Work task – Word for word, restate each of the entries below, and drop every picture.

Extracted information –
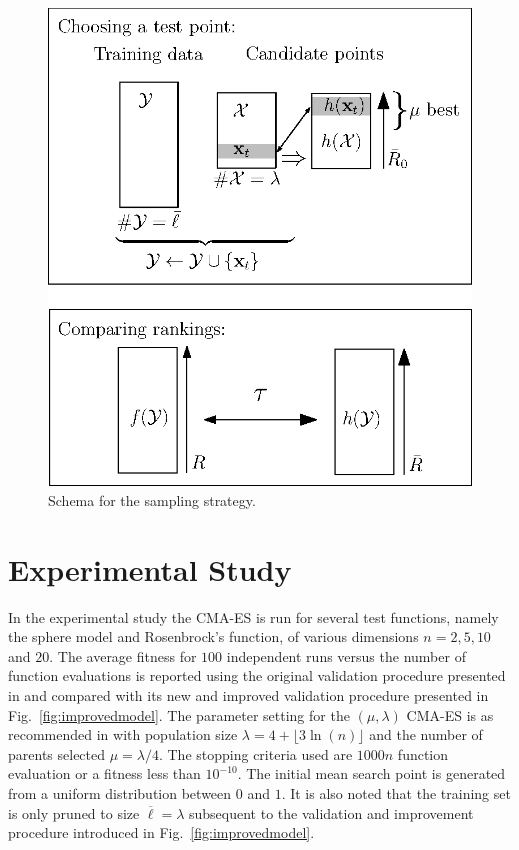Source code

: \documentclass[conference]{IEEEtran}
\begin{document}
\begin{figure}[t!]
\centering \includegraphics[width=0.7\columnwidth]{figs/schema.eps}
\caption{Schema for the sampling strategy.}\label{fig:schema} 
\end{figure}

\section{Experimental Study}\label{sec:Experiment}
In the experimental study the CMA-ES is run for several test functions, namely the sphere model and Rosenbrock's function, of various dimensions $n=2,5,10$ and $20$. The average fitness for $100$ independent runs versus the number of function evaluations is reported using the original validation procedure presented in \cite{Ru06:PPSN} and compared with its new and improved validation procedure presented in Fig.~\ref{fig:improvedmodel}. %
The parameter setting for the $(\mu,\lambda)$ CMA-ES is as recommended in \cite{hansen:ostermeier:01} with population size $\lambda = 4+\lfloor 3\ln(n)\rfloor$ and the number of parents selected $\mu=\lambda/4$. The stopping criteria used are $1000n$ function evaluation or a fitness less than $10^{-10}$. The initial mean search point is generated from a uniform distribution between $0$ and $1$. It is also noted that the training set is only pruned to size $\overline{\ell} = \lambda$ subsequent to the validation and improvement procedure introduced in Fig.~\ref{fig:improvedmodel}. 
\end{document}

Solution to this exercise –
Source code

: \documentclass[conference]{IEEEtran}
\begin{document}
\begin{figure}[t!]
\centering \includegraphics[width=0.7\columnwidth]{figs/schema.eps}
\caption{Schema for the sampling strategy.}\label{fig:schema} 
\end{figure}

\section{Experimental Study}\label{sec:Experiment}
In the experimental study the CMA-ES is run for several test functions, namely the sphere model and Rosenbrock's function, of various dimensions $n=2,5,10$ and $20$. The average fitness for $100$ independent runs versus the number of function evaluations is reported using the original validation procedure presented in \cite{Ru06:PPSN} and compared with its new and improved validation procedure presented in Fig.~\ref{fig:improvedmodel}. %
The parameter setting for the $(\mu,\lambda)$ CMA-ES is as recommended in \cite{hansen:ostermeier:01} with population size $\lambda = 4+\lfloor 3\ln(n)\rfloor$ and the number of parents selected $\mu=\lambda/4$. The stopping criteria used are $1000n$ function evaluation or a fitness less than $10^{-10}$. The initial mean search point is generated from a uniform distribution between $0$ and $1$. It is also noted that the training set is only pruned to size $\overline{\ell} = \lambda$ subsequent to the validation and improvement procedure introduced in Fig.~\ref{fig:improvedmodel}. 
\end{document}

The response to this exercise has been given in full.